I think this divide, and the fact we’ve favored puzzle solvers, helps to explain the current IT landscape. If I were to start a new project, I should start with requirements. Gathering together all the needs and wants is a gardening task. It involves talking to human users and wading through sometimes contradictory answers to the same questions.
Those are rarely interesting puzzles because human needs and desires are rarely solved through logic. The more interesting puzzle is working out the new infrastructure. How can I go from committing a change to some codes and those codes running on an infinitely scalable platform. One that automatically heals itself at the first sign of trouble. So that the system is continuously available? And I am constantly aware of my costs, incidents, or intrusions in real time.

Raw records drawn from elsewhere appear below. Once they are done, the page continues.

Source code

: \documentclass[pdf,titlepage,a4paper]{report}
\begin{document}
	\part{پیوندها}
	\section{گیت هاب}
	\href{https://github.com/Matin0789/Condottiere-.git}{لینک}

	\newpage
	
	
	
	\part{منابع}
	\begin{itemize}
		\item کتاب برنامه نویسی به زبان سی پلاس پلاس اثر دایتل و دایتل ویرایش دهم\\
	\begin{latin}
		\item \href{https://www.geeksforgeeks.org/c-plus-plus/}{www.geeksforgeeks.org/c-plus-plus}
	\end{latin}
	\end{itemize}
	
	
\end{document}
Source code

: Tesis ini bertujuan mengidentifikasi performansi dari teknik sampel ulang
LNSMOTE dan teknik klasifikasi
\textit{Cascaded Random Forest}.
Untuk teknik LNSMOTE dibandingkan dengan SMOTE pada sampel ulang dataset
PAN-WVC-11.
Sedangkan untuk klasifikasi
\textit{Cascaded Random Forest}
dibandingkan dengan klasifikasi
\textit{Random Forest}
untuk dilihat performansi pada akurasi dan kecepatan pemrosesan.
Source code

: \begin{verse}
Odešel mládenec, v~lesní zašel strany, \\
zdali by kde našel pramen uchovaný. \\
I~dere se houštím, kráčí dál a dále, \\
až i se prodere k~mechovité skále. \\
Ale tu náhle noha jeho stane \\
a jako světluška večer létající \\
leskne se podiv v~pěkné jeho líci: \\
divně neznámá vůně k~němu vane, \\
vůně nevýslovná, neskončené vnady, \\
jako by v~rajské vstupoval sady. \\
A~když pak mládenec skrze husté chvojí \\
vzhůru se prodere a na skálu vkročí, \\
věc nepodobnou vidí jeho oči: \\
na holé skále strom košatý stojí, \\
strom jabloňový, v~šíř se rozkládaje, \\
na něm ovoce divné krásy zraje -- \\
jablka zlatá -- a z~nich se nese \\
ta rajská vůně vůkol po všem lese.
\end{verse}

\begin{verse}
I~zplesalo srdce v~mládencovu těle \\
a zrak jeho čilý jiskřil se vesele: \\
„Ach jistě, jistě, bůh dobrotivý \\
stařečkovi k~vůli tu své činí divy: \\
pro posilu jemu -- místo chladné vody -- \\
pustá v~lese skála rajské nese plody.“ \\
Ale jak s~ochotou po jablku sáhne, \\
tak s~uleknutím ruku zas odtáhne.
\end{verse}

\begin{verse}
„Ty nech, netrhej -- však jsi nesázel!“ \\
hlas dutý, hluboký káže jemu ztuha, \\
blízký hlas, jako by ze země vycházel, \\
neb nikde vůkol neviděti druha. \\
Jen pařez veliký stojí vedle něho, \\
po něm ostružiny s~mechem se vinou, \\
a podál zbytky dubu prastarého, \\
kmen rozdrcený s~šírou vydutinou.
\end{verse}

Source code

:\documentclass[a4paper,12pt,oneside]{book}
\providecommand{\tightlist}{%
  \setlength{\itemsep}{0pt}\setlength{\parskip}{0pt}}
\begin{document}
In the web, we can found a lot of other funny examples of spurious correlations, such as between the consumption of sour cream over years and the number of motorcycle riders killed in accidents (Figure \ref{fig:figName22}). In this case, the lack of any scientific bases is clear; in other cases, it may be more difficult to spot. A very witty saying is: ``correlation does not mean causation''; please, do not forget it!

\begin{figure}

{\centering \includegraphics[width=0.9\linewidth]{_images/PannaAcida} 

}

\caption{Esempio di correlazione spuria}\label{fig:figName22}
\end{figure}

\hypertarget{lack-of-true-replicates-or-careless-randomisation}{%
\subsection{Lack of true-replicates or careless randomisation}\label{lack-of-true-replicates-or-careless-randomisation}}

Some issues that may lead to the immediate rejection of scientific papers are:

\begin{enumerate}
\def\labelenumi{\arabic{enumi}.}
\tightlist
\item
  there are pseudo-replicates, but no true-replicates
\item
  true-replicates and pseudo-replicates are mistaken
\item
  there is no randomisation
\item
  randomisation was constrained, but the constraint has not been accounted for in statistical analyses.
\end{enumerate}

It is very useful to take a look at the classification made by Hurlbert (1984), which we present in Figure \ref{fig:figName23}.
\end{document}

The short answer is on day one, I don’t need any of that. Most sites could start off as an “all in one” (monolith) application, on a VM, with a plain-vanilla database. The fact they have more micro-services that customers, or that they’re overspending for power they don’t need, is lost on them. Their architects are puzzle solvers. They were hired by other puzzle solvers or by people who believe puzzle solvers are the best for the job. For a while they will look at the beauty of their solution. And then they will find new puzzles to solve in those context, or new solutions to solved puzzles. But to them it’s the solution that’s beautiful, not what they create for other people.
A system composed of a Google spreadsheet and a static web site is the product of a gardener. This is the efficient effort the needed to create something they can manage. A few charts, reviewed manually, alert them to any changes they need to make. It can grow quite a while on this simple configuration. This is fine, until it’s time to make a change. Then there is a risky, expensive re-write of the system to a more resilient, scalable platform. Little or no new functionality, but a lot of time and expense. Clearly a problem, but not necessarily a “day one” problem.
Of the two scenarios, we seem to see the former more than the latter. If I were to listen in on a 10 random software developer interviews right now, I would guess 8 or 9 are solving a puzzle. This results in the classic Silicon Valley parody of a founder solving a non-existent problem. Or solving for problems that normal people, in the real world, do not find are actual problems. Gardeners may make “bad” choices from a technology standpoint, but they deal with reality.
And that’s why we need to stop focusing on our puzzle solving skills and spend time gardening.